… And these vets actually got to leave Vietnam after dropping the chemical weapon, so imagine the devastation on those victims who were hit and had to stay. Read NBC’s article for a quick comprehensive understanding of Agent Orange.
Yet another family member, who lives in the immediate vicinity of Redstone Arsenal, Alabama, has been diagnosed with cancer, despite being a non-smoker. That brings the total to my grandfather, two aunts, an uncle, and now my dear cousin, all of whom have had to deal with some form of this disease: three different kinds in the last five years.
I was planning to head down to Alabama after graduation to research the area before this sad news, but this weekend I started researching the base (via Internet) a little earlier than anticipated. Apparently, Redstone Arsenal is an EPA Superfund site, due to chemical weapons production (beginning in World War II) and training exercises (conducted from 1972-1986, officially). The soil is still contaminated.

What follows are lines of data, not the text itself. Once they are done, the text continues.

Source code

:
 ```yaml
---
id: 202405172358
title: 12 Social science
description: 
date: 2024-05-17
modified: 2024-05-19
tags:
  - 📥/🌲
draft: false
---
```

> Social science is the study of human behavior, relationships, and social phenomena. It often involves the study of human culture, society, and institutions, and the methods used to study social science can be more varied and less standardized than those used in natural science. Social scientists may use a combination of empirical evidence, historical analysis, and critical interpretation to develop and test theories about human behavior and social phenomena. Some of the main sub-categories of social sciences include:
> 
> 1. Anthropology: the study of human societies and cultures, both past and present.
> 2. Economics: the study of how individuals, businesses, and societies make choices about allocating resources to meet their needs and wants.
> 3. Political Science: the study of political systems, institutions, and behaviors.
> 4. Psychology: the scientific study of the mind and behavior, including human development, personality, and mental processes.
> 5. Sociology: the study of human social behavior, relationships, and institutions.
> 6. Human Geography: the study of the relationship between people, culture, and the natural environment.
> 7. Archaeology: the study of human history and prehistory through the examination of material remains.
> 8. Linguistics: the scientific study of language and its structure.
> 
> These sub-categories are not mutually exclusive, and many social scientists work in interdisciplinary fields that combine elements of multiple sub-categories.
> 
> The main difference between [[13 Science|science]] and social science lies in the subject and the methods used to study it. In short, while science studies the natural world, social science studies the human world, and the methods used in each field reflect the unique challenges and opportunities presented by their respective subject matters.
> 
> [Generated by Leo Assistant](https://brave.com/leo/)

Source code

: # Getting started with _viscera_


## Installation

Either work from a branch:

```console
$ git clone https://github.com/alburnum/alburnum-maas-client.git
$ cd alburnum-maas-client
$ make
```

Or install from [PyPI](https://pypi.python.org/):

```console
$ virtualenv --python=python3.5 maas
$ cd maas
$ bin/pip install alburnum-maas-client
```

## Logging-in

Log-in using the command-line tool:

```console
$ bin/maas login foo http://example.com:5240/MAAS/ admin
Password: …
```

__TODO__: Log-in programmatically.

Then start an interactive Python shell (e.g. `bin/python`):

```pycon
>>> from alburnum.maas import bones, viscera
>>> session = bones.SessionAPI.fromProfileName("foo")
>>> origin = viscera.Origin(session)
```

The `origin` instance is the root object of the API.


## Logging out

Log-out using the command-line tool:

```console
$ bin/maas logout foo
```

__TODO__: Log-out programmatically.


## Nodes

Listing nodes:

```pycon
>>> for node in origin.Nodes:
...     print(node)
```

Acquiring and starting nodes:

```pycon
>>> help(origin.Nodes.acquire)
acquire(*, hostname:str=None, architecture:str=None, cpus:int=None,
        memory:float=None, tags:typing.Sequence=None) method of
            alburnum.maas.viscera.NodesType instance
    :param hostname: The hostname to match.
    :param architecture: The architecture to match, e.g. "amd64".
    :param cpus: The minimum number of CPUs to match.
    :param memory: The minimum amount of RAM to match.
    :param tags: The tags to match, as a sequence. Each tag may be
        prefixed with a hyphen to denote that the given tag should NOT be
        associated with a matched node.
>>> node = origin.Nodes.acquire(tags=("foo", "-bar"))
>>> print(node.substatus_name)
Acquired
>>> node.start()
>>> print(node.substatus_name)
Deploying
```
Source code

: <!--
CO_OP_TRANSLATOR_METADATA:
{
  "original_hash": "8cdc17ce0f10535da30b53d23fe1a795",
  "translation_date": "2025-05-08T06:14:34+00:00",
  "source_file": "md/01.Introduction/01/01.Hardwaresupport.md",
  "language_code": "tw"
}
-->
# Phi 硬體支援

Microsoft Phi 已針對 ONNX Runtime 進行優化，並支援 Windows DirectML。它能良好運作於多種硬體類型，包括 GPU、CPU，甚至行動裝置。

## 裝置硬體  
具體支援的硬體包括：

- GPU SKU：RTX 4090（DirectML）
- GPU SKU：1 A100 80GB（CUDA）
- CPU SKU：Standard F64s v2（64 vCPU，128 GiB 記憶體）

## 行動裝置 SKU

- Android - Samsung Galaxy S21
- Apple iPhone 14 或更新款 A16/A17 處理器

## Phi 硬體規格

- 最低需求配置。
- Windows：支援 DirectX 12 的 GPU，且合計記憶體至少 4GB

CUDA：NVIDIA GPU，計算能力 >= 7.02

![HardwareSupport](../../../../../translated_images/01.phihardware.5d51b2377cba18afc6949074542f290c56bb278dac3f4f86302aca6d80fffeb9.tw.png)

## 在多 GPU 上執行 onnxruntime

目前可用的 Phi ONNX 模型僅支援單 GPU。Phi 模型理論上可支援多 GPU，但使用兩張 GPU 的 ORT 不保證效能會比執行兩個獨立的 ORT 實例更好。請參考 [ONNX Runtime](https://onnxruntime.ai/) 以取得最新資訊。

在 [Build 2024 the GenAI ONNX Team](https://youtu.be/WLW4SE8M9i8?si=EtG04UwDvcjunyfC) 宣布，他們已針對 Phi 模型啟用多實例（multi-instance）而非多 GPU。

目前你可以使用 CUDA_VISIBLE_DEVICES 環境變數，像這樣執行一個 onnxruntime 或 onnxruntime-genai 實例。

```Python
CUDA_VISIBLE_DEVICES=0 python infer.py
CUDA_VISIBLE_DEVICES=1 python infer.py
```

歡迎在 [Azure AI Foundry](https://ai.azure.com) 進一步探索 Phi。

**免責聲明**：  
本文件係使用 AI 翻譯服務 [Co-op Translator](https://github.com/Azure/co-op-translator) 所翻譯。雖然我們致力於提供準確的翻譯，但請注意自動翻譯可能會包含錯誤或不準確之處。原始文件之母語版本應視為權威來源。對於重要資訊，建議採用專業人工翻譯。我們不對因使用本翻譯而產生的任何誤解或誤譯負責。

As our nation continues to produce these weapons for use far from sight of the typical US civilian, would the fact that our local communities are also exposed change policies regarding chemical weapons? Or would production just be shifted to even poorer communities elsewhere? I would love to hear from others who live in the areas surrounding this and other weapons manufacturers. Do you think these facilities’ practices have affected your health? What difficulties have you faced as a result?